New use for metformin or other AMPK activators in treating nephrogenic diabetes insipidous (NDI).
- Lead candidate, metformin, is FDA-approved, safe, and currently in use for treating type II diabetes mellitus.
- There is no therapeutic available for NDI, current therapies only address symptoms.
- Repurposed metformin addresses the underlying cause of NDI.
Nephrogenic diabetes insipidus (NDI) is a form of diabetes insipidus due primarily to problems in the kidney, in which the kidney is unable to concentrate urine. It is defined as a rare or orphan indication that impacts approximately 40,000 less individuals annually in the US and about 200,000 world-wide. The vast majority of cases (~90%) are acquired mostly due to chronic lithium use, the remaining 10% being due to hereditary causes. Currently there are no therapies specifically targeted towards treating NDI. Lifestyle modifications such as increased water consumption and changes in diet (reduced salt and protein intake) are the most commonly employed treatments.
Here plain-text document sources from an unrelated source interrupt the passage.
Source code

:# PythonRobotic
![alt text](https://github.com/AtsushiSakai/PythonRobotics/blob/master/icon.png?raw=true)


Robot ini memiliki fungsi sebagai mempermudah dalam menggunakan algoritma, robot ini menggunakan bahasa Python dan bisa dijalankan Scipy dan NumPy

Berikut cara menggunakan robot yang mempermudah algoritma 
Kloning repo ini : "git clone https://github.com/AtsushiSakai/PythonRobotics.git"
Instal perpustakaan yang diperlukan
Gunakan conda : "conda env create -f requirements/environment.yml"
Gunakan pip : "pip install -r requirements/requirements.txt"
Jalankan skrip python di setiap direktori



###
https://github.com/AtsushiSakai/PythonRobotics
Diuretics such as amiloride or hydrochlorothiazide can also be used to manage urine output, but do not treat the underlying cause of the disorder.
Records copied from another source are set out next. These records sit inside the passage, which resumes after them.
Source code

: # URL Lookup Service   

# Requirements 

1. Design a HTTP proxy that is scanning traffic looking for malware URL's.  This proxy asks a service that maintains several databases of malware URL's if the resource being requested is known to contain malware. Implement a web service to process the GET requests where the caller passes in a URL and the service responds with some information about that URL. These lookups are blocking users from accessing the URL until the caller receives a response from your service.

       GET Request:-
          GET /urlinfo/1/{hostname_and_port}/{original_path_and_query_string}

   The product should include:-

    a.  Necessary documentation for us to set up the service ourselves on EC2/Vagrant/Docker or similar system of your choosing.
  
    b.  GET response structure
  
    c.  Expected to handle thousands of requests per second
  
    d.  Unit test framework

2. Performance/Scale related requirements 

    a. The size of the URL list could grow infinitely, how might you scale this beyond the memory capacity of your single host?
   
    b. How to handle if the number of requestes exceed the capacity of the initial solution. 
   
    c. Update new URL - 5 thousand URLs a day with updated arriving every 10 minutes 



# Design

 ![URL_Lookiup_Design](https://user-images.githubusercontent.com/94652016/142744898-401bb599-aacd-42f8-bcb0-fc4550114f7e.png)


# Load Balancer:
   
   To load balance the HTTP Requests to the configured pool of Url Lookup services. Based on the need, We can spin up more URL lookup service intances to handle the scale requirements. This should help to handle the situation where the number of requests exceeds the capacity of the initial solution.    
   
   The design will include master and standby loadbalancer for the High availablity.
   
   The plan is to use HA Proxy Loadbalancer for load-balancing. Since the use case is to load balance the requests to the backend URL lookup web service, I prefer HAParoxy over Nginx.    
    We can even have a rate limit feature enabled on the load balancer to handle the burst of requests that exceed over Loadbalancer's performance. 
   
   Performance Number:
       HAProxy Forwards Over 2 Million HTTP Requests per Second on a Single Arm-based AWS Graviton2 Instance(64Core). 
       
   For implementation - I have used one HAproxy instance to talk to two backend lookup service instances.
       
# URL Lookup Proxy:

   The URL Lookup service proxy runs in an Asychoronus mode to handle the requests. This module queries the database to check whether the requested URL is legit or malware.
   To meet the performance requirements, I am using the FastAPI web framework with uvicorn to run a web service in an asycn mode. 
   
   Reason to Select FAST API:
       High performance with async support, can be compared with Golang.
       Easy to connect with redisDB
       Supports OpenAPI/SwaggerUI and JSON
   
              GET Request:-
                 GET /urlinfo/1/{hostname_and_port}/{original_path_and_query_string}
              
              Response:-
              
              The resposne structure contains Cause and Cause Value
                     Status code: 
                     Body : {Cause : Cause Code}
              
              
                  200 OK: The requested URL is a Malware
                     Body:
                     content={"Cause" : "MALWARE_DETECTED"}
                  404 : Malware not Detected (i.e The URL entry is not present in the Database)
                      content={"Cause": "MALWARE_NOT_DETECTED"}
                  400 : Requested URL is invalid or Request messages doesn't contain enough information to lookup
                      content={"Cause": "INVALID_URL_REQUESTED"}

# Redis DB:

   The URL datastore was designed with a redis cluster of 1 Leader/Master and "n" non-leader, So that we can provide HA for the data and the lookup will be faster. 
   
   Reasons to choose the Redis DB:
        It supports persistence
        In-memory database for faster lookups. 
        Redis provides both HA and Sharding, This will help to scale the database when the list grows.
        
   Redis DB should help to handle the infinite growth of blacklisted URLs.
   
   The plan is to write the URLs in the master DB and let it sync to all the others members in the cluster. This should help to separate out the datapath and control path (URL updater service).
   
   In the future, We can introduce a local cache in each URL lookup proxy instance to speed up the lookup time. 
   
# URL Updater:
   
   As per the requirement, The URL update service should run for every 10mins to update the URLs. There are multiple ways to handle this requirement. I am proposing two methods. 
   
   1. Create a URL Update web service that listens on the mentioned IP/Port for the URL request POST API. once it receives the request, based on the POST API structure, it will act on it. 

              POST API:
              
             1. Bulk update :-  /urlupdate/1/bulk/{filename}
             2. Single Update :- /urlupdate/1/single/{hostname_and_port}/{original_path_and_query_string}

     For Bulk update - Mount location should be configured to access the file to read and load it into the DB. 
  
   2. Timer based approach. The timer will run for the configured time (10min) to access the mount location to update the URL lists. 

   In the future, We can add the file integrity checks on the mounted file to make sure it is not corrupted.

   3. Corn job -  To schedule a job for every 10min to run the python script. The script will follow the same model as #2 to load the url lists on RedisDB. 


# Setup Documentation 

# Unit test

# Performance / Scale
An approved drug for the treatment of type II diabetes mellitus, metformin, works by activating AMP-activated protein kinase (AMPK). Dr. Sands and colleagues have recently discovered that administration of metformin to kidney tissue samples from rats and mice activates AMPK and thus causes the phosphorylation of two of the primary proteins involved in the ability to concentrate urine, water channel aquaporin 2 (AQP2) and urea transporter UT-A1. When these proteins are active, more water is retained within the body and less is excreted. During cases of NDI, a sufficient amount of antidiuretic hormone, ADH (vasopressin, AVP) is produced however the kidneys do not respond properly to ADH and are therefore unable to properly concentrate urine by removing water. Emory researchers believe that although both AQP2 and UT-A1 are regulated by ADH, the activation of these proteins via AMPK is independent of that mechanism and therefore is a new potential treatment path for NDI. In additional in vivo tests using a mouse model of NDI, they showed that intraperitoneal injection administration of metformin leads to an increase in osmolality of the urine and hence an increase in urine concentration. Based upon these findings, metformin and other AMPK agonists may treat the underlying causes of NDI, as opposed to only the symptoms of the disorder.
- Lead drug is already approved by FDA to treat a different condition.
- Metformin increases urine concentration in vivo in an accepted mouse model of NDI.
- Investigators plans for IND clinical trial.